Welcome!

Cognitive Computing Authors: Yeshim Deniz, Elizabeth White, Pat Romanski, Liz McMillan, Zakia Bouachraoui

Related Topics: @DXWorldExpo, Cognitive Computing , Agile Computing, @CloudExpo

@DXWorldExpo: Blog Feed Post

Data Landscape at Facebook By @JnanDash | @CloudExpo [#BigData]

What does the data landscape look like at Facebook with its 1.3 billion users across the globe?

Data Landscape at Facebook

What does the data landscape look like at Facebook with its 1.3 billion users across the globe? They classify small data referring to OLTP-like queries that process and retrieve a small amount of data, usually 1-1000 objects requested by their id. Indexes limit the amount of data accessed during a single query, regardless of the total volume. Big data refers to queries that process large amounts of data, usually for analysis: trouble-shooting, identifying trends, and making decisions. The total volume of data is massive for both small and big data, ranging from hundreds of terabytes to hundreds of petabytes on disk.

The heart of Facebook’s core data is TAO (The Association of Objects) – distributed data store for the social graph. The workload on this is extremely demanding. Every time any one of over a billion active users visits Facebook through a desktop browser or on a mobile device, they are presented with hundreds of pieces of information from the social graph. Users see News Feed stories; comments, likes, and shares for those stories; photos and check-ins from their friends — the list goes on. The high degree of output customization, combined with a high update rate of a typical user’s News Feed, makes it impossible to generate the views presented to users ahead of time. Thus, the data set must be retrieved and rendered on the fly in a few hundred milliseconds. TAO provides access to tens of petabytes of data, but answers most queries by checking a single page in a single machine. The challenge here is how to optimize for mobile devices which have intermittent connectivity and higher network latencies than most web clients.

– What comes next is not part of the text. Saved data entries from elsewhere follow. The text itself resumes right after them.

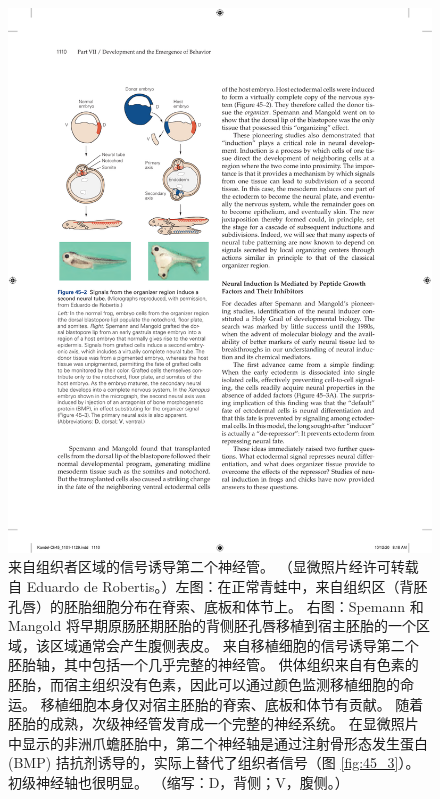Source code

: \begin{figure}[htbp]
	\centering
	\includegraphics[width=0.5\linewidth]{chap45/fig_45_2}
	\caption{来自组织者区域的信号诱导第二个神经管。 （显微照片经许可转载自 Eduardo de Robertis。）左图：在正常青蛙中，来自组织区（背胚孔唇）的胚胎细胞分布在脊索、底板和体节上。 右图：Spemann 和 Mangold 将早期原肠胚期胚胎的背侧胚孔唇移植到宿主胚胎的一个区域，该区域通常会产生腹侧表皮。 来自移植细胞的信号诱导第二个胚胎轴，其中包括一个几乎完整的神经管。 供体组织来自有色素的胚胎，而宿主组织没有色素，因此可以通过颜色监测移植细胞的命运。 移植细胞本身仅对宿主胚胎的脊索、底板和体节有贡献。 随着胚胎的成熟，次级神经管发育成一个完整的神经系统。 在显微照片中显示的非洲爪蟾胚胎中，第二个神经轴是通过注射骨形态发生蛋白 (BMP) 拮抗剂诱导的，实际上替代了组织者信号（图 \ref{fig:45_3}）。 初级神经轴也很明显。 （缩写：D，背侧；V，腹侧。）}
	\label{fig:45_2}
\end{figure}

Big data stores are the workhorses for data analysis and they grow by millions of events (inserts) per second and process tens of petabytes and hundreds of thousands of queries per day. The three data stores are: 1) ODS (Operational Data Store) has 2 billion time series of counters (used mostly in alerts and dashboards) and processes 40000 queries per second. 2) Scuba is the fast slice-and-dice data store with 100 terabytes in memory. It ingests millions of new rows per second and deletes just as many. Throughput peaks around 100 queries per second scanning 100 billion rows per second. 3) Hive is the data warehouse with 300 petabytes of data in 800,000 tables. Facebook generates 4 new petabytes of data and runs 600,000 queries and 1 million map-reduce jobs per day. Presto, HiveQL, Hadoop, and Giraph are the common query engines over Hive.

What is interesting to note here is that ODS, Scuba, and Hive are not traditional relational databases. They process data for analysis, not to serve users, so they do not need ACID guarantees for data storage and retrieval. Instead, challenge arises from high data insertion rates and massive data quantities.

Facebook represents the new generation Big Data user demanding innovative solutions not seen in the traditional database world. A big challenge is how to accommodate the seismic shift to mobile devices with their peculiar intermittent network connectivity.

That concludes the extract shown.